Monday, May 18, 2009

Monday Mania--Query Letter

One of our readers submitted two versions of a query letter. Feel free to make comments, but please keep them constructive.

Critique Archive 0023:

Query #1
Dear Agent:

I am seeking literary representation for my completed 98,000-word YA historical novel Girl From Gurian, set in 18th century Philippines. Girl From Gurian is the story of a fifteen year old princess who discovers the depths of her inner strength as she survives life in exile.

Juzliza’s life changes the day she meets – and falls in love – with a slave-raider named Rumatag. Her father, however, wants her to marry Rumatag’s uncle, Datu Tungkil, to stave off unrest among his allies who don’t support the sultan’s friendly overtures towards the Spanish colonial government. When she refuses to marry Datu Tungkil and the sultan allows the Spaniards to build a Catholic church on Gurian, Datu Tungkil overthrows the sultan.

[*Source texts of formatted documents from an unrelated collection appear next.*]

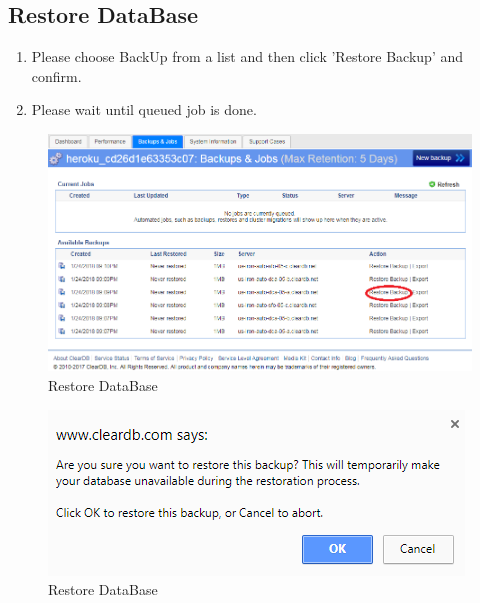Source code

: \documentclass[a4paper,11pt,twoside]{report}
\theoremstyle{definition}
\begin{document}
\subsection{Restore DataBase} 
\begin{enumerate}
\item Please choose BackUp from a list and then click 'Restore Backup' and confirm.
\item Please wait until queued job is done.
\end{enumerate}
\begin{figure}[h!]
\begin{center}
\includegraphics[width=\textwidth]{DB/9}
\end{center}
\caption{Restore DataBase}
\end{figure}
\thispagestyle{empty}
\begin{figure}[h!]
\begin{center}
\includegraphics[scale = 1]{DB/10}
\end{center}
\caption{Restore DataBase}
\end{figure}
\thispagestyle{empty}
\end{document}
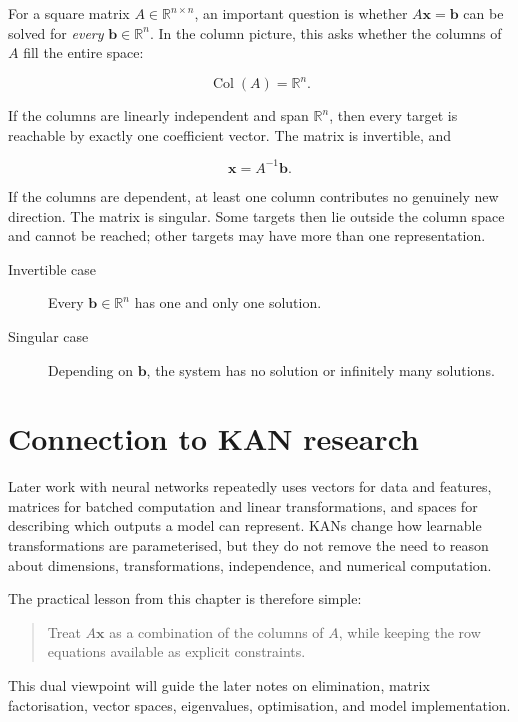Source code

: For a square matrix \(A\in\mathbb{R}^{n\times n}\), an important question is
whether \(A\mathbf{x}=\mathbf{b}\) can be solved for \emph{every}
\(\mathbf{b}\in\mathbb{R}^{n}\). In the column picture, this asks whether the
columns of \(A\) fill the entire space:

\[
    \operatorname{Col}(A)=\mathbb{R}^{n}.
\]

If the columns are linearly independent and span \(\mathbb{R}^{n}\), then
every target is reachable by exactly one coefficient vector. The matrix is
invertible, and

\[
    \mathbf{x}=A^{-1}\mathbf{b}.
\]

If the columns are dependent, at least one column contributes no genuinely new
direction. The matrix is singular. Some targets then lie outside the column
space and cannot be reached; other targets may have more than one
representation.

\begin{description}
    \item[Invertible case] Every \(\mathbf{b}\in\mathbb{R}^{n}\) has one and
    only one solution.
    \item[Singular case] Depending on \(\mathbf{b}\), the system has no
    solution or infinitely many solutions.
\end{description}

\section{Connection to KAN research}

Later work with neural networks repeatedly uses vectors for data and features,
matrices for batched computation and linear transformations, and spaces for
describing which outputs a model can represent. KANs change how learnable
transformations are parameterised, but they do not remove the need to reason
about dimensions, transformations, independence, and numerical computation.

The practical lesson from this chapter is therefore simple:

\begin{quote}
Treat \(A\mathbf{x}\) as a combination of the columns of \(A\), while keeping
the row equations available as explicit constraints.
\end{quote}

This dual viewpoint will guide the later notes on elimination, matrix
factorisation, vector spaces, eigenvalues, optimisation, and model
implementation.
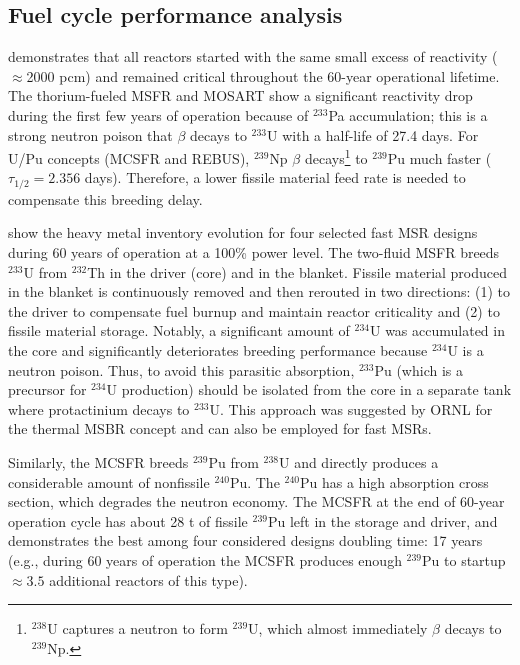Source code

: \documentclass[letterpaper]{mandc2019}
\begin{document}
\subsection{Fuel cycle performance analysis}
\label{sec:performance}
 demonstrates that all reactors started with the same small excess of reactivity ($\approx$2000 pcm) and remained critical throughout the 60-year operational lifetime. 
The thorium-fueled \gls{MSFR} and \gls{MOSART} show a significant reactivity drop during the first few years of operation because of $^{233}$Pa accumulation; this is a strong neutron poison that $\beta$ decays to $^{233}$U with a half-life of 27.4 days. 
For U/Pu concepts (\gls{MCSFR} and REBUS), $^{239}$Np $\beta$ decays\footnote{$^{238}$U captures a neutron to form $^{239}$U, which almost immediately $\beta$ decays to $^{239}$Np.} to $^{239}$Pu much faster ($\tau_{1/2}=2.356$ days). 
Therefore, a lower fissile material feed rate is needed to compensate this breeding delay.

 show the heavy metal inventory evolution for four selected fast \gls{MSR} designs during 60 years of operation at a 100\% power level. 
The two-fluid \gls{MSFR} breeds $^{233}$U from $^{232}$Th in the driver (core) and in the blanket. Fissile material produced in the blanket is continuously removed and then rerouted in two directions: (1) to the driver to compensate fuel burnup and maintain reactor criticality and (2) to fissile material storage. 
Notably, a significant amount of $^{234}$U was accumulated in the core and significantly deteriorates breeding performance because $^{234}$U is a neutron poison. 
Thus, to avoid this parasitic absorption, $^{233}$Pu (which is a precursor for $^{234}$U production) should be isolated from the core in a separate tank where protactinium decays to $^{233}$U. 
This approach was suggested by \gls{ORNL} for the thermal \gls{MSBR} concept \cite{robertson_conceptual_1971} and can also be employed for fast \gls{MSR}s.

Similarly, the \gls{MCSFR} breeds $^{239}$Pu from $^{238}$U and directly produces a considerable amount of nonfissile $^{240}$Pu. 
The $^{240}$Pu has a high absorption cross section, which degrades the neutron economy. 
The \gls{MCSFR} at the end of 60-year operation cycle has about 28 t of fissile $^{239}$Pu left in the storage and driver, and demonstrates the best among four considered designs doubling time: 17 years (e.g., during 60 years of operation the \gls{MCSFR} produces enough $^{239}$Pu to startup $\approx3.5$ additional reactors of this type).
\end{document}

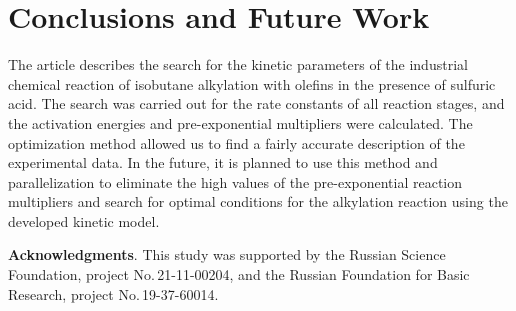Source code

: \documentclass{svproc}
\begin{document}
\section{Conclusions and Future Work}
The article describes the search for the kinetic parameters of the industrial chemical reaction of isobutane alkylation with olefins in the presence of sulfuric acid. The search was carried out for the rate constants of all reaction stages, and the activation energies and pre-exponential multipliers were calculated. The optimization method allowed us to find a fairly accurate description of the experimental data. In the future, it is planned to use this method and parallelization to eliminate the high values of the pre-exponential reaction multipliers and search for optimal conditions for the alkylation reaction using the developed kinetic model.

\medskip

\textbf{Acknowledgments}. This study was supported by the Russian Science Foundation, project No.\,21-11-00204, and the Russian Foundation for Basic Research, project No.\,19-37-60014.

%
%

{}
\end{document}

Juzliza and her family flee into exile. Enduring hardships, she is haunted by Rumatag’s stinging betrayal, when he did not try to stop his uncle’s insurrection. Eventually, she adjusts to life in exile, learning a trade, finding solace in a new love, and even converting to the Catholic church despite her father’s opposition.

Just as her life begins to settle, a new twist unfolds. The Spanish government arrests her father for treason and agrees to release him if she can free a Spanish hostage held by a kinsman. As Juzliza attempts this daunting task, Rumatag captures her. Will she be able to fight off her feelings for him to accomplish her mission and possibly even reclaim her rightful throne?

I grew up in the Philippines and immigrated to Utah, where I earned a bachelor’s degree in English from Utah State University. Over the last two decades, my articles and essays have been published in magazines and newspapers. I also have worked in marketing and public relations.

I would be happy to send you more material, should you be interested. Thank you for your time.

Query #2
I am seeking representation for my completed, 98,000-word YA historical novel Girl From Gurian, set in 18th century Philippines.

A Philippine Pocahontas meets Pirates of the Carribean in this story of a fifteen-year-old crown princess who sets off an insurrection when she allows the Spanish government to build a Catholic church on her Muslim island.

Her family flees into exile, where she fights off pirates, loneliness, and poverty. But most of all, she fights off the memory of the young man she loved, a slave-raider who supported his uncle in the rebellion because Spaniards killed his parents years before. Piano, eccentric friends, a new vocation and the tender love of a Spanish mercenary help ease her days, until she feels she could be content living the life of an ordinary girl. When her father is arrested for treason and she undertakes a dangerous mission to free him, she has to choose between her new life – and love – and the chance to reclaim her rightful throne.

Girl From Gurian was inspired by true historical events, when Fatima, the daughter of an exiled Philippine sultan, negotiated the release of a hostage in exchange for her father’s freedom.

I grew up in the Philippines and moved to Utah in 1987 where I obtained a bachelors degree in English from Utah State University. Over the last two decades, I have written articles and essays for magazines and newspapers. I also have extensive marketing and public relations experience.

I would be happy to send you more material should you be interested. Thank you for your time.


Jordan McCollum said...

This sounds pretty awesome! I vote for the second query, though I'd probably cut the penultimate sentence in the third paragraph.

I prefer the second query because it cuts to the chase. I can take or leave allusions to movies to explain a plot, but there's more immediacy in the plot description without all the details of the twists and turns.

Anonymous said...

I think I prefer the second one too. There's a little more flare of the personality in it, which gives me a taste of what the book might read like.

Anonymous said...

I'd go with the second one, too. Just my opinion: I don't think you need to include that you're looking for representation--the fact that you're sending the query implies as much. Also, saying you'd be happy to send more material seems redundant in the same way. I'd just end with "Thank you for your consideration," or something like that.

Fiauna said...

Wow, well done. But, unlike the other commenters, I liked the first one. I loved the summary. However, I agree with LexiconLuvr; the second one does have more personality.

Best of luck.

TheOneTrueSue said...

I liked the second query. All of the names in the first query put me off a little.

Lori Folkman said...

The second one is perfect. I want to read more!

I'm dying to know who the author is and can't wait for follow-up. Let us know what kind of response you get!

Good luck.

Dot said...

I thought the second query was far clearer and more direct. I'd add the word "the" before "piano," and I agree with the other commenters' edits. Good luck!

Anonymous said...

Second one for sure. The metaphorical comparisons to other stories rather than the drawn out descriptions, give you the feel for the novel without bogging down with too much detail. Save the detail for when we actually have the novel in our hands.

Anonymous said...

Thank you so much, everyone. I really appreciate the feedback!